I can say these things because I've done them (not the modeling, obviously, I already said I play video games). When it comes to writing, I've either done the writing myself or managed those who do. I didn't come up with any of these methods, I learned them from old-timers. The Internet just makes applying these concepts easier. Where there is a community, it is someone's job to effectively speak to that community on behalf of a product or service.
These methods are sneaky, sure, but how different is it from paying a celebrity to say his new five bladed razor is the greatest thing that ever happened to his face? Did Michael Jordan wear Nikes because they were the best shoes or because it was his job?
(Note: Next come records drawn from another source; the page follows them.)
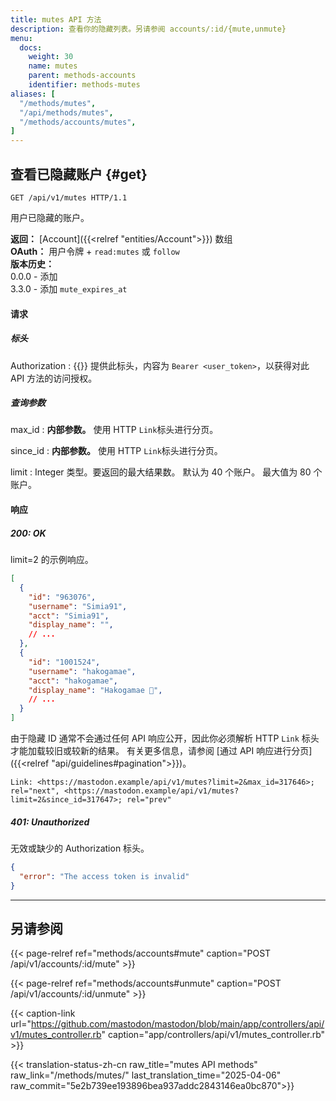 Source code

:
 ```yaml
---
title: mutes API 方法
description: 查看你的隐藏列表。另请参阅 accounts/:id/{mute,unmute}
menu:
  docs:
    weight: 30
    name: mutes
    parent: methods-accounts
    identifier: methods-mutes
aliases: [
  "/methods/mutes",
  "/api/methods/mutes",
  "/methods/accounts/mutes",
]
---
```


<style>
#TableOfContents ul ul ul {display: none}
</style>

## 查看已隐藏账户 {#get}

```http
GET /api/v1/mutes HTTP/1.1
```

用户已隐藏的账户。

**返回：** [Account]({{<relref "entities/Account">}}) 数组\
**OAuth：** 用户令牌 + `read:mutes` 或 `follow`\
**版本历史：**\
0.0.0 - 添加\
3.3.0 - 添加 `mute_expires_at`

#### 请求
##### 标头

Authorization
: {{<required>}} 提供此标头，内容为 `Bearer <user_token>`，以获得对此 API 方法的访问授权。

##### 查询参数

max_id
: **内部参数。** 使用 HTTP `Link`标头进行分页。

since_id
: **内部参数。** 使用 HTTP `Link`标头进行分页。

limit
: Integer 类型。要返回的最大结果数。 默认为 40 个账户。 最大值为 80 个账户。

#### 响应
##### 200: OK

limit=2 的示例响应。

```json
[
  {
    "id": "963076",
    "username": "Simia91",
    "acct": "Simia91",
    "display_name": "",
    // ...
  },
  {
    "id": "1001524",
    "username": "hakogamae",
    "acct": "hakogamae",
    "display_name": "Hakogamae 🔞",
    // ...
  }
]
```

由于隐藏 ID 通常不会通过任何 API 响应公开，因此你必须解析 HTTP `Link` 标头才能加载较旧或较新的结果。 有关更多信息，请参阅 [通过 API 响应进行分页]({{<relref "api/guidelines#pagination">}})。

```http
Link: <https://mastodon.example/api/v1/mutes?limit=2&max_id=317646>; rel="next", <https://mastodon.example/api/v1/mutes?limit=2&since_id=317647>; rel="prev"
```

##### 401: Unauthorized

无效或缺少的 Authorization 标头。

```json
{
  "error": "The access token is invalid"
}
```

---

## 另请参阅

{{< page-relref ref="methods/accounts#mute" caption="POST /api/v1/accounts/:id/mute" >}}

{{< page-relref ref="methods/accounts#unmute" caption="POST /api/v1/accounts/:id/unmute" >}}

{{< caption-link url="https://github.com/mastodon/mastodon/blob/main/app/controllers/api/v1/mutes_controller.rb" caption="app/controllers/api/v1/mutes_controller.rb" >}}

{{< translation-status-zh-cn raw_title="mutes API methods" raw_link="/methods/mutes/" last_translation_time="2025-04-06" raw_commit="5e2b739ee193896bea937addc2843146ea0bc870">}}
If you want to be like Mike, you might buy his shoes. If you want to get a better look at the hot chick (or you want to look like the hot chick), you'll spend more time in the GAP and might buy something. If you really think Ethel in Anaheim doesn't like the new property tax and she makes a good point, you might rethink your position.
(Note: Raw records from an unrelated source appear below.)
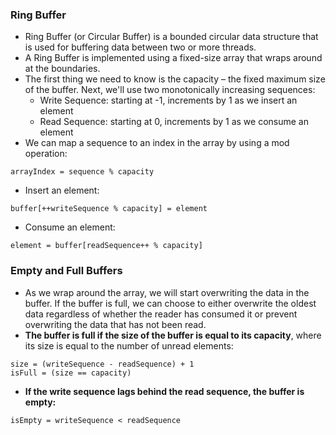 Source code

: ### Ring Buffer

- Ring Buffer (or Circular Buffer) is a bounded circular data structure that is used for buffering data between two or more threads.
- A Ring Buffer is implemented using a fixed-size array that wraps around at the boundaries.
- The first thing we need to know is the capacity – the fixed maximum size of the buffer. Next, we'll use two monotonically increasing sequences:
  + Write Sequence: starting at -1, increments by 1 as we insert an element
  + Read Sequence: starting at 0, increments by 1 as we consume an element
- We can map a sequence to an index in the array by using a mod operation:
```
arrayIndex = sequence % capacity
```
- Insert an element:
```
buffer[++writeSequence % capacity] = element
```
- Consume an element:
```
element = buffer[readSequence++ % capacity]
```

### Empty and Full Buffers

- As we wrap around the array, we will start overwriting the data in the buffer. If the buffer is full, we can choose to either overwrite the oldest data regardless of whether the reader has consumed it or prevent overwriting the data that has not been read.
- **The buffer is full if the size of the buffer is equal to its capacity**, where its size is equal to the number of unread elements:
```
size = (writeSequence - readSequence) + 1
isFull = (size == capacity)
```
- **If the write sequence lags behind the read sequence, the buffer is empty:**
```
isEmpty = writeSequence < readSequence
```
A direct product endorsement is different than a seemingly 'average joe' endorsement, of course. The principle is the same, however. You don't know Ethel any more or less than you know Michael Jordan, and so you trust either at your peril.
Most of us have our own balance between healthy skepticism and destructive cynicism, while some people have neither and believe everything they read. But taking for granted that posters on an online message board are sincere is less a sign that the companies are sinister and more that the gaming community is a lot less grown up than we care to think. The examples cited by you and Penny Arcade are so blatant and poorly executed that it makes these companies look like amateurs. If anything, you'll see much less of this as the game industry gets better at doing what other businesses having been doing for a long time.
I could ramble forever - spend five minutes in an EB Games and then tell me they don't need to place more attractive shoppers! The bottom line is there are about 11,000 radio stations in the U.S., 1,400 newspapers, less than dozen TV stations (that matter) and who knows how many movie studios (I don't keep track of the buyouts anymore) and all of that is controlled by a group of less than 50 people. Those people don't get paid by viewers, they get paid by advertisers. The Internet is just another tool.